Part of speech (POS) tagging is one of the basic sequence labeling tasks. It aims to tag every word of a sentence with its part-of-speech attribute. As POS offers a fundamental syntactic attribute of words, POS tagging is useful for many downstream tasks, such as speech recognition, syntactic parsing, and machine translation. POS tagging is a crucial preliminary step in building interpretable NLP models. POS tagging has been successfully solved with complex sequence-to-sequence models based on deep learning (DL) technology, such as LSTM and Transformers. Additionally, considering recent advancements in Large Language Models (LLMs), LLMs possess the capability to perform the POS tagging task as versatile models. However, DL models demand higher computational and storage costs. Notably, the POS tagging task itself doesn’t inherently require such elevated computational and storage costs. There is a need for lightweight high-performance POS taggers to offer efficiency while ensuring efficacy for downstream tasks. 

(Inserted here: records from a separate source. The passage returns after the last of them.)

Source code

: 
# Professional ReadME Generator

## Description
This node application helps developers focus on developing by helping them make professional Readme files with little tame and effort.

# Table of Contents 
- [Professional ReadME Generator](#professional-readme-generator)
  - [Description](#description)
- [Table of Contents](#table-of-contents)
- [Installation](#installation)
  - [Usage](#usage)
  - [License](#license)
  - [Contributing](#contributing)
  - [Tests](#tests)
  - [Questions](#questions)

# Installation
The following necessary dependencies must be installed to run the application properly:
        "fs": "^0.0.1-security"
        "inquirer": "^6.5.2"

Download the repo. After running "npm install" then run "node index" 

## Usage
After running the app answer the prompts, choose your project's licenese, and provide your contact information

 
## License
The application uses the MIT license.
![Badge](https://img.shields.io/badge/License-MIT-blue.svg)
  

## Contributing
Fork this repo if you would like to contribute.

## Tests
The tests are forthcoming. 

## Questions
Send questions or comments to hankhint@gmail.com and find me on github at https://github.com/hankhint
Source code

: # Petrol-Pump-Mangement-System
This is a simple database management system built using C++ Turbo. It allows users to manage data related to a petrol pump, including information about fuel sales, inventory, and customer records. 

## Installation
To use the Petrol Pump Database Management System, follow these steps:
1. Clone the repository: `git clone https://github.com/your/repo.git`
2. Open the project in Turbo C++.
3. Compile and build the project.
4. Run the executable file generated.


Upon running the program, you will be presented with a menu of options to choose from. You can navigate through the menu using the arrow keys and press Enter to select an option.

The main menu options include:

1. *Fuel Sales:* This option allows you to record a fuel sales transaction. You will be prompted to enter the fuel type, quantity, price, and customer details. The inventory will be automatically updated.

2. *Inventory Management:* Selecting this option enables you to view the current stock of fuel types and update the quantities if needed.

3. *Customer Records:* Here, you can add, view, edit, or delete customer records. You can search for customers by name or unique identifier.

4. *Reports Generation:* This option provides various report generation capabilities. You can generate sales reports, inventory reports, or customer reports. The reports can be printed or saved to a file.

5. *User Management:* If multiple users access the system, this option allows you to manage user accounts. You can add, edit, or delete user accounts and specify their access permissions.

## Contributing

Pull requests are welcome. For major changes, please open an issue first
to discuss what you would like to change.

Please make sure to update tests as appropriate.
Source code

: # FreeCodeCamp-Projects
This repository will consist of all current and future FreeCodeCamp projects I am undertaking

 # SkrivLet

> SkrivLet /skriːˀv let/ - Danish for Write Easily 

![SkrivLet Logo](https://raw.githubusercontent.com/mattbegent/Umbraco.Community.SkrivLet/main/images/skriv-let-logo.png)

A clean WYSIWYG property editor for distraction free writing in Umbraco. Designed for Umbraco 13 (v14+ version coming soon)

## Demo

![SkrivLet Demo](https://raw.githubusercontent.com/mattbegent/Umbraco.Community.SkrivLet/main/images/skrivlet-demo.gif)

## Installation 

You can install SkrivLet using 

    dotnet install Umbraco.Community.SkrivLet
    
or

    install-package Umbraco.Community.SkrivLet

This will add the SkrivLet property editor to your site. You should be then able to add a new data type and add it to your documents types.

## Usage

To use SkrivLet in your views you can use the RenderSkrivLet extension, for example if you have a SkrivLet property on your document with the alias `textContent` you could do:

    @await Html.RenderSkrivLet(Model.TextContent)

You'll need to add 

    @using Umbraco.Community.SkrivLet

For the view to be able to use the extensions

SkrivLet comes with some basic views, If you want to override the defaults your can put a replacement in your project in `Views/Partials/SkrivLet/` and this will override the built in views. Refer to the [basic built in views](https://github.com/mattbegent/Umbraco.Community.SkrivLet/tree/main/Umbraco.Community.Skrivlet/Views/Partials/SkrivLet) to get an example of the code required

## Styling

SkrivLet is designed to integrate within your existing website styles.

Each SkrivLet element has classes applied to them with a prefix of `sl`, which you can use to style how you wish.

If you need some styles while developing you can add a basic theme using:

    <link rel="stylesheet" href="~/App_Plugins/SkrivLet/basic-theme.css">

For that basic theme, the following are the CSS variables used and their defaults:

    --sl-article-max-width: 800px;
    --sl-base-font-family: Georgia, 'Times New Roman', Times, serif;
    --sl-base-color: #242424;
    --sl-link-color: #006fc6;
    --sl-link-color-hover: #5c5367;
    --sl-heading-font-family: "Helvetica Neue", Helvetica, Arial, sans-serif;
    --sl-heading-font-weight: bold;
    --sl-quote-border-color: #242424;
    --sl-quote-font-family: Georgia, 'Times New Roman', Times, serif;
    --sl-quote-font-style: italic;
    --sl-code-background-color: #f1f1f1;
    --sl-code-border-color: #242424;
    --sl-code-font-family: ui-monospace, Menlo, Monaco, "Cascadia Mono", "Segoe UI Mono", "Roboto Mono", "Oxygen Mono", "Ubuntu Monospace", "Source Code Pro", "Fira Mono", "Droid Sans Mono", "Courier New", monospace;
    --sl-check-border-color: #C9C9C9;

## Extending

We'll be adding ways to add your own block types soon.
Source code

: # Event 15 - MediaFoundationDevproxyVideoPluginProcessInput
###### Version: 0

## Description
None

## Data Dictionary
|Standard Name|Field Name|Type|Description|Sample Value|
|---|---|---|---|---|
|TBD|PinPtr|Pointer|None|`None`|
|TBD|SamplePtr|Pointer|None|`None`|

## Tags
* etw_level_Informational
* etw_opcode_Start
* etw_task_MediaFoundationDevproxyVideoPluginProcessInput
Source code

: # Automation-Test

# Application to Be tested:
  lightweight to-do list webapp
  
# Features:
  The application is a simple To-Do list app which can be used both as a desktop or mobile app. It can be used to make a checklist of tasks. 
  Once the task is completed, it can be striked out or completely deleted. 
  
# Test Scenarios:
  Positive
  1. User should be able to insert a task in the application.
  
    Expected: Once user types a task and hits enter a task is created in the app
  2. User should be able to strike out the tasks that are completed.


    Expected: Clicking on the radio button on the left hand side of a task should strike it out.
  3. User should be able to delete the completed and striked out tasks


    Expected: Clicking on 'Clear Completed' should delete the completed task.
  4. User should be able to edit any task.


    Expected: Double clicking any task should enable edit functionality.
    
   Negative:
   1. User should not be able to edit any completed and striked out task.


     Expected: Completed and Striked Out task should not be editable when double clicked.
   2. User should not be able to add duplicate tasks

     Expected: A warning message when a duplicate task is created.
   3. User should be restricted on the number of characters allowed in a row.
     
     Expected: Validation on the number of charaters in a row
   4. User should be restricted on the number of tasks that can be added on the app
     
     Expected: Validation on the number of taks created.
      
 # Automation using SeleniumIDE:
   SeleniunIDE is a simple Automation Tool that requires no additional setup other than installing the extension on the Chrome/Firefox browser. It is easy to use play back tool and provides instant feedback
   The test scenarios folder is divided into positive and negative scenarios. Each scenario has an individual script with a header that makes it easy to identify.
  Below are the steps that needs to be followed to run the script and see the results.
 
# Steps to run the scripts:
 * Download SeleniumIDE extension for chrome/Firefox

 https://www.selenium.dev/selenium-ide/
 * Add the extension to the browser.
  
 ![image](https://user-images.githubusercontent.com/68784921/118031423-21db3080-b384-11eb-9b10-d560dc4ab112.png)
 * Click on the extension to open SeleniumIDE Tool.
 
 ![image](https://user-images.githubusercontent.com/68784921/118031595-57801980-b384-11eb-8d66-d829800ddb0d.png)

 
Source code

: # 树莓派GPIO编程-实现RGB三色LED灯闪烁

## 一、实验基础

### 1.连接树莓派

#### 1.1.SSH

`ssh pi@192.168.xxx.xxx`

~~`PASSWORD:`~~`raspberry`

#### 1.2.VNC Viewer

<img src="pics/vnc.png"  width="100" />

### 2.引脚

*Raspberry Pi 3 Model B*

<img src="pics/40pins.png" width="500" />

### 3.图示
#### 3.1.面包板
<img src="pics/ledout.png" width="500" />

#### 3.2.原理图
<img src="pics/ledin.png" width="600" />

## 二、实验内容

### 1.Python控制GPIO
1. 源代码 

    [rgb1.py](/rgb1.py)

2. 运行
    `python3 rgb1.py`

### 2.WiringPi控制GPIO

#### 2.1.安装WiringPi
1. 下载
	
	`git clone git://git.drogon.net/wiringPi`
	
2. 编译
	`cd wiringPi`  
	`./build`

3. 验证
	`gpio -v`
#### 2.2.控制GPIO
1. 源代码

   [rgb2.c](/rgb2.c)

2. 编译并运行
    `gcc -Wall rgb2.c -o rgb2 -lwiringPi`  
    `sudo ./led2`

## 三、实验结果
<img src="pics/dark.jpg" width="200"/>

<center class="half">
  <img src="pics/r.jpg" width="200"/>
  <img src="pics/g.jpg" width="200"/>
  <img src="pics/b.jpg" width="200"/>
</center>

We propose a novel word-embedding-based POS tagger and name it GWPT to meet this demand. Following the green learning (GL) methodology (Kuo & Madni, 2022), GWPT contains three cascaded modules: 1) representation learning, 2) feature learning, and 3) decision learning. The last two modules of GWPT adopt the standard procedures, i.e., the discriminant feature test (DFT) (Yang et al.,2022) for feature selection and the XGBoost classifier in making POS prediction. The main novelty of this work lies in the representation learning module of GWPT. GWPT derives the representation of a word based on its embedding. Both non-contextual embeddings and contextual embeddings can be used. GWPT partitions dimension indices into low-, medium-, and high-frequency three sets. It discards dimension indices in the low-frequency set and considers the N-gram representation for dimension indices in the medium- and high-frequency sets. Furthermore, the final word features are selected from a subset of word representations using supervised learning. This approach helps mitigate the adverse impacts of noise or irrelevant features for POS tagging tasks while simultaneously reducing computational costs. Experimental results show that, as compared with DL-based POS taggers, GWPT offers highly competitive tagging accuracy with fewer model parameters and significantly lower complexity in training and inference.

Reference: 

Kuo, C.-C. J., & Madni, A. M. (2022). Green learning: Introduction, examples and outlook. Journal of Visual Communication and Image Representation, (p. 103685)

Yang, Y., Wang, W., Fu, H., Kuo, C.-C. J. et al. (2022). On supervised feature selection from high dimensional feature spaces. APSIPA Transactions on Signal and Information Processing, 11.